A year ago, more or less, I posted about. Valancourt Books which does reissues of gothic novels and some other old books. It’s time again, as you’ll see below.
Their site is worth a look if only to show that wild imagination, dark incidents, and mad passions are nothing new in fiction.
Currently on their front page they have four books.
Curios, first published in 1898. The Amazon description includes the following. "Ranging in tone from horrifying to mysterious to darkly comical, these stories follow Tress and Pugh as they come in contact with an array of strange objects, including a poisoned pipe that seems to come to life when smoked, a 13th century severed hand bent on murder, and a phonograph record on which a murdered woman speaks from beyond the grave. "
Then we have The Midnight Bell.
"Young Alphonsus Cohenburg enters his mother’s bedroom and finds her covered in blood. She tells him his uncle has murdered his father, and orders him to flee Cohenburg castle forever to save his own life! (Hmm, just a hint of Hamlet here, maybe?)
A disconsolate exile, Alphonsus wanders the earth seeking the means of survival, first as a soldier, then a miner, and finally as sacristan of a church, where he meets the beautiful Lauretta. They wed and establish a home together, and everything seems to promise them a happy future. But their domestic tranquillity is shattered, when a band of ruffians kidnaps the unfortunate Lauretta! Alphonsus must solve the mystery of Lauretta’s disappearance and the riddle of his mother’s strange conduct. And when he hears that ghosts inhabit Cohenburg castle, tolling the great bell each night at midnight, the mystery only deepens…."

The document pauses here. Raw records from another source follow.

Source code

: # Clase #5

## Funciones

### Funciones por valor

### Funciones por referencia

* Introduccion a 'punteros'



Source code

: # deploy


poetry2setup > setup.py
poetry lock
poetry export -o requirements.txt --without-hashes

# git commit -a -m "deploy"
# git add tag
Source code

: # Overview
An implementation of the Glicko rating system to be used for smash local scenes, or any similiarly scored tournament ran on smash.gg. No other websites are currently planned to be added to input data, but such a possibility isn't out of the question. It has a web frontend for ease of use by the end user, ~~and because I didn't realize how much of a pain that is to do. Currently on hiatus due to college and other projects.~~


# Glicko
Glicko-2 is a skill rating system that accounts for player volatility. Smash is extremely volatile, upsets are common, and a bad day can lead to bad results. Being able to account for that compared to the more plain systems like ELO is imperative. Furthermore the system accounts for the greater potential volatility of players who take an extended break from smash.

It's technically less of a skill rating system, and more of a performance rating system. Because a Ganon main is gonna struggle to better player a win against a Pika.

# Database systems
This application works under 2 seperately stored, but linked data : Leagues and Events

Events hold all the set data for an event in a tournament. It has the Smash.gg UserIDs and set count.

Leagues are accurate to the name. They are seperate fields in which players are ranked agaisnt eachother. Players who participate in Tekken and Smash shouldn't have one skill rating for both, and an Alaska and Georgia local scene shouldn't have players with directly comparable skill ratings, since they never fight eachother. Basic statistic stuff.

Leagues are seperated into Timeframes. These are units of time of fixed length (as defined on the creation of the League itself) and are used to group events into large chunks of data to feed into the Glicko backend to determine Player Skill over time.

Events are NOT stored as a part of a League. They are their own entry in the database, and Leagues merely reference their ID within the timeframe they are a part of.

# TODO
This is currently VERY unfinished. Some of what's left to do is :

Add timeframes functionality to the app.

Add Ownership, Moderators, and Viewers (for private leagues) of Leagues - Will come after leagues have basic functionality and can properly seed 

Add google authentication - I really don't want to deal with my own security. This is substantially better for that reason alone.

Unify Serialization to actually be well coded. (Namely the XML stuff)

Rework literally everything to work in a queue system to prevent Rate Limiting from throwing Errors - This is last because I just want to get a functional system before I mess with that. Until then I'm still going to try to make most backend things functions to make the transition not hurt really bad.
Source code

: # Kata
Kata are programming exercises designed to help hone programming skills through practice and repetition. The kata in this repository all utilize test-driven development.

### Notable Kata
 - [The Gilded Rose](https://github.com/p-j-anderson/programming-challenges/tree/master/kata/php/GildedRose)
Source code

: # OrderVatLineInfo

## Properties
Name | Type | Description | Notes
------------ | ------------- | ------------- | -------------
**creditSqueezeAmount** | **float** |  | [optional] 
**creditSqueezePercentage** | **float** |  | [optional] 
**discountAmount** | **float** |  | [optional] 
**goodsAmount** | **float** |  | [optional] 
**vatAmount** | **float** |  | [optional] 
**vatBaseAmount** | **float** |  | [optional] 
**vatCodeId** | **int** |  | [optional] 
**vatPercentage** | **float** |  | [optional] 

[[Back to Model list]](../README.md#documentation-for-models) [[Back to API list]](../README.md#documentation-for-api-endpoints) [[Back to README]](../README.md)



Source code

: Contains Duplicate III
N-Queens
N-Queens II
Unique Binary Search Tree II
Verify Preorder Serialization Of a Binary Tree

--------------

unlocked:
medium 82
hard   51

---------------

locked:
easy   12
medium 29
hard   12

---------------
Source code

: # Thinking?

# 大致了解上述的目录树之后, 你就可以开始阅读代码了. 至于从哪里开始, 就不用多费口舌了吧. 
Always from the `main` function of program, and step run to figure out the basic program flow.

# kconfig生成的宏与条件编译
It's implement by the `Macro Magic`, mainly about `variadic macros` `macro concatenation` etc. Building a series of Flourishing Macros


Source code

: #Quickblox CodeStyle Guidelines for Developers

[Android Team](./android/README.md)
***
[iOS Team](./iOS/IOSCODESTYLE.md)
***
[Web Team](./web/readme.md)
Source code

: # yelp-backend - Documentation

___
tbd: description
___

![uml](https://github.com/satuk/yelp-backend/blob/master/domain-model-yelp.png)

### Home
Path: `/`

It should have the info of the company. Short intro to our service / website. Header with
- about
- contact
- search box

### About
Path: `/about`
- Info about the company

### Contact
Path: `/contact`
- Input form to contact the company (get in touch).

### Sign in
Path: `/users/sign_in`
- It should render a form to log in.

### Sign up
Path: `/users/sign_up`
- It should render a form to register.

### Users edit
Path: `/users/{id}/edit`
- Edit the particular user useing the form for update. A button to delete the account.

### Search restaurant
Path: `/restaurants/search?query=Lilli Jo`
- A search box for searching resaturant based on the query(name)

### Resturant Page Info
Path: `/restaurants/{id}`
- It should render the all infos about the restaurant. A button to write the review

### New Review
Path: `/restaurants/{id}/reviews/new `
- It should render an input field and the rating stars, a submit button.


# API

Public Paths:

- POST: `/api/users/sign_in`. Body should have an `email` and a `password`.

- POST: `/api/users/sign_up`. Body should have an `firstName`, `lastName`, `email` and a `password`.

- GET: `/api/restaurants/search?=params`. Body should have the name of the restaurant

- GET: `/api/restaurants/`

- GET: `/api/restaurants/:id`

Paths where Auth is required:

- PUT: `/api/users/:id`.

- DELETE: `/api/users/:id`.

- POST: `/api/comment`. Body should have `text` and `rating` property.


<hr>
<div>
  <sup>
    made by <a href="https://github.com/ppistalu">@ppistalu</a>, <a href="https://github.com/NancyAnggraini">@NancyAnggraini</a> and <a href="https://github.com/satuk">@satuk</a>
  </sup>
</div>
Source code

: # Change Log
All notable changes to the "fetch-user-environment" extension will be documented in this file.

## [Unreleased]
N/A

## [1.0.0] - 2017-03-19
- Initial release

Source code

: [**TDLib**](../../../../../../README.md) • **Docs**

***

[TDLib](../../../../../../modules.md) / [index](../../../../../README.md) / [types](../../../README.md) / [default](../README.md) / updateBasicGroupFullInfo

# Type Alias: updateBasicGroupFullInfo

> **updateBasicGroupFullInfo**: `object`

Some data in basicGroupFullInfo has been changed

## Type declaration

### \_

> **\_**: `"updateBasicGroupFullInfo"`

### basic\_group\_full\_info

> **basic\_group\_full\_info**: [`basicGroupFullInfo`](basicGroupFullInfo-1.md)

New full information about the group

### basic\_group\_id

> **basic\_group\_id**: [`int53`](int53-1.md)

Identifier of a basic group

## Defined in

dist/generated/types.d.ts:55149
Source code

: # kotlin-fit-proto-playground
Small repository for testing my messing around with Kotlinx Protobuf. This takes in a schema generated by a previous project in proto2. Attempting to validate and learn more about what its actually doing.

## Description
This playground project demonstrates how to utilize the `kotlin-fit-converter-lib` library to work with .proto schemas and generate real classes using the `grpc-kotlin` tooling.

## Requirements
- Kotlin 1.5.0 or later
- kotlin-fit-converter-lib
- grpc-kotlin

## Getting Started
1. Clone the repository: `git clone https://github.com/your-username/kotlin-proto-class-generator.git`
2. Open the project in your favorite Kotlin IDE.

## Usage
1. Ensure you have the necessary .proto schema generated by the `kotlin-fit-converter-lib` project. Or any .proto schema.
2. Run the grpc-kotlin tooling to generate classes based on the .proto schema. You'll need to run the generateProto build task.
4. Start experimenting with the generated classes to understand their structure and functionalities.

The Magic Goblet (with a luscious cover)
"Preparations are underway in the Swedish village of Hammarby for the reception of Rudolph Seiler, the young Norwegian architect who is coming to build the new church. But when Alfhild, the provost’s daughter, accidentally shatters an antique goblet with a mysterious history, it seems to be an omen of future misfortune….
Seiler arrives and quickly inspires love in two women: Alfhild and Thelma, the fiancée of the insane and deformed Count Albano. But all is not what it seems. Behind his polished and handsome exterior, Seiler is cold and calculating, and it soon becomes clear that he has come to Hammarby for reasons other than to build the church. His real aim is vengeance, and the fulfilment of a generations-old curse!"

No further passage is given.